(Data excerpts)
--*--

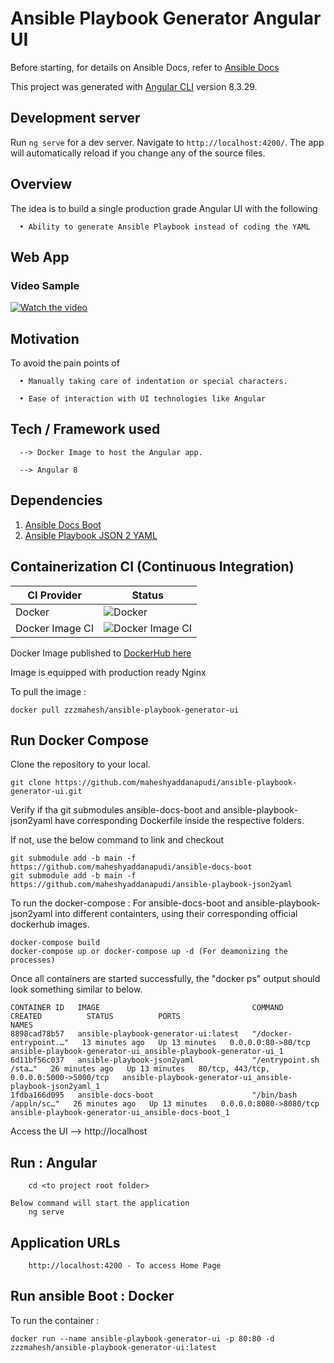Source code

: # Ansible Playbook Generator Angular UI

Before starting, for details on Ansible Docs, refer to [Ansible Docs](https://docs.ansible.com/ansible/2.8/modules/modules_by_category.html)

This project was generated with [Angular CLI](https://github.com/angular/angular-cli) version 8.3.29.

## Development server

Run `ng serve` for a dev server. Navigate to `http://localhost:4200/`. The app will automatically reload if you change any of the source files.

## Overview

The idea is to build a single production grade Angular UI with the following

      • Ability to generate Ansible Playbook instead of coding the YAML

## Web App 

### Video Sample

[![Watch the video](https://img.youtube.com/vi/yR0x0XGLcFo/maxresdefault.jpg)](https://youtu.be/yR0x0XGLcFo)

## Motivation

To avoid the pain points of

      • Manually taking care of indentation or special characters.
      
      • Ease of interaction with UI technologies like Angular

## Tech / Framework used

      --> Docker Image to host the Angular app. 
	  			
      --> Angular 8

## Dependencies

1) [Ansible Docs Boot](https://github.com/maheshyaddanapudi/ansible-docs-boot) 
2) [Ansible Playbook JSON 2 YAML](https://github.com/maheshyaddanapudi/ansible-playbook-json2yaml) 

## Containerization CI (Continuous Integration)

| CI Provider | Status          |
| ------- | ------------------ |
| Docker   | ![Docker](https://github.com/maheshyaddanapudi/ansible-playbook-generator-ui/workflows/Docker/badge.svg?branch=main) |
| Docker Image CI   | ![Docker Image CI](https://github.com/maheshyaddanapudi/ansible-playbook-generator-ui/workflows/Docker%20Image%20CI/badge.svg?branch=main) |

Docker Image published to <a href="https://hub.docker.com/repository/docker/zzzmahesh/ansible-playbook-generator-ui" target="_blank">DockerHub here</a>

Image is equipped with production ready Nginx

To pull the image :

	docker pull zzzmahesh/ansible-playbook-generator-ui

## Run Docker Compose

Clone the repository to your local.

    git clone https://github.com/maheshyaddanapudi/ansible-playbook-generator-ui.git

Verify if tha git submodules ansible-docs-boot and ansible-playbook-json2yaml have corresponding Dockerfile inside the respective folders.

If not, use the below command to link and checkout

    git submodule add -b main -f https://github.com/maheshyaddanapudi/ansible-docs-boot
    git submodule add -b main -f https://github.com/maheshyaddanapudi/ansible-playbook-json2yaml

To run the docker-compose : For ansible-docs-boot and ansible-playbook-json2yaml into different containters, using their corresponding official dockerhub images.

    docker-compose build
    docker-compose up or docker-compose up -d (For deamonizing the processes)

Once all containers are started successfully, the "docker ps" output should look something similar to below.

    CONTAINER ID   IMAGE                                  COMMAND                  CREATED          STATUS          PORTS                                     NAMES
    8898cad78b57   ansible-playbook-generator-ui:latest   "/docker-entrypoint.…"   13 minutes ago   Up 13 minutes   0.0.0.0:80->80/tcp                        ansible-playbook-generator-ui_ansible-playbook-generator-ui_1
    6d11bf56c037   ansible-playbook-json2yaml             "/entrypoint.sh /sta…"   26 minutes ago   Up 13 minutes   80/tcp, 443/tcp, 0.0.0.0:5000->5000/tcp   ansible-playbook-generator-ui_ansible-playbook-json2yaml_1
    1fdba166d095   ansible-docs-boot                      "/bin/bash /appln/sc…"   26 minutes ago   Up 13 minutes   0.0.0.0:8080->8080/tcp                    ansible-playbook-generator-ui_ansible-docs-boot_1

Access the UI --> http://localhost

## Run : Angular

		cd <to project root folder>
		
	Below command will start the application
		ng serve

## Application URLs

		http://localhost:4200 - To access Home Page

## Run ansible Boot : Docker

To run the container :

    docker run --name ansible-playbook-generator-ui -p 80:80 -d zzzmahesh/ansible-playbook-generator-ui:latest
    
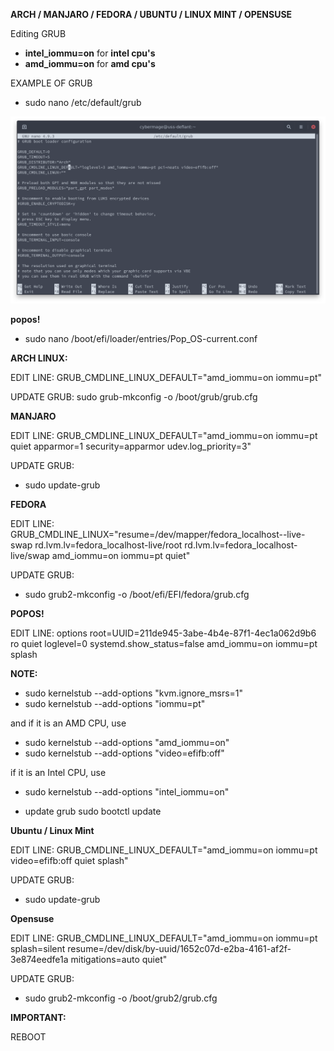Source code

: 
**ARCH / MANJARO / FEDORA / UBUNTU / LINUX MINT / OPENSUSE**

Editing GRUB

- **intel_iommu=on** for **intel cpu's**
- **amd_iommu=on** for **amd cpu's**

EXAMPLE OF GRUB
- sudo nano /etc/default/grub 

![image](uploads/a827fb07cae2163c98f8fb132b262d78/image.png)

**popos!**

- sudo nano /boot/efi/loader/entries/Pop_OS-current.conf  


**ARCH LINUX:**

EDIT LINE:
GRUB_CMDLINE_LINUX_DEFAULT="amd_iommu=on iommu=pt"

UPDATE GRUB:
sudo grub-mkconfig -o /boot/grub/grub.cfg

**MANJARO**

EDIT LINE:
GRUB_CMDLINE_LINUX_DEFAULT="amd_iommu=on iommu=pt quiet apparmor=1 security=apparmor udev.log_priority=3"

UPDATE GRUB:
- sudo update-grub

**FEDORA**

EDIT LINE:
GRUB_CMDLINE_LINUX="resume=/dev/mapper/fedora_localhost--live-swap rd.lvm.lv=fedora_localhost-live/root rd.lvm.lv=fedora_localhost-live/swap amd_iommu=on iommu=pt quiet"

UPDATE GRUB:
- sudo grub2-mkconfig -o /boot/efi/EFI/fedora/grub.cfg

**POPOS!**

EDIT LINE:
options root=UUID=211de945-3abe-4b4e-87f1-4ec1a062d9b6 ro quiet loglevel=0 systemd.show_status=false amd_iommu=on iommu=pt splash

**NOTE:**

- sudo kernelstub --add-options "kvm.ignore_msrs=1"
- sudo kernelstub --add-options "iommu=pt"
 
and if it is an AMD CPU, use 

- sudo kernelstub --add-options "amd_iommu=on"
- sudo kernelstub --add-options "video=efifb:off"

if it is an Intel CPU, use 

- sudo kernelstub --add-options "intel_iommu=on"


- update grub
sudo bootctl update

**Ubuntu / Linux Mint**

EDIT LINE:
GRUB_CMDLINE_LINUX_DEFAULT="amd_iommu=on iommu=pt video=efifb:off quiet splash"

UPDATE GRUB:
- sudo update-grub

**Opensuse**

EDIT LINE:
GRUB_CMDLINE_LINUX_DEFAULT="amd_iommu=on iommu=pt splash=silent resume=/dev/disk/by-uuid/1652c07d-e2ba-4161-af2f-3e874eedfe1a mitigations=auto quiet"

UPDATE GRUB:
- sudo grub2-mkconfig -o /boot/grub2/grub.cfg


**IMPORTANT:**

REBOOT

--*--

*AIM OF THE EXERCISE*: Omit the pictures. Print, word for word, the lines from the beginning of the entries above through the line that holds "### Video Sample".

*FINISHED EXERCISE*:
Source code

: # Ansible Playbook Generator Angular UI

Before starting, for details on Ansible Docs, refer to [Ansible Docs](https://docs.ansible.com/ansible/2.8/modules/modules_by_category.html)

This project was generated with [Angular CLI](https://github.com/angular/angular-cli) version 8.3.29.

## Development server

Run `ng serve` for a dev server. Navigate to `http://localhost:4200/`. The app will automatically reload if you change any of the source files.

## Overview

The idea is to build a single production grade Angular UI with the following

      • Ability to generate Ansible Playbook instead of coding the YAML

## Web App 

### Video Sample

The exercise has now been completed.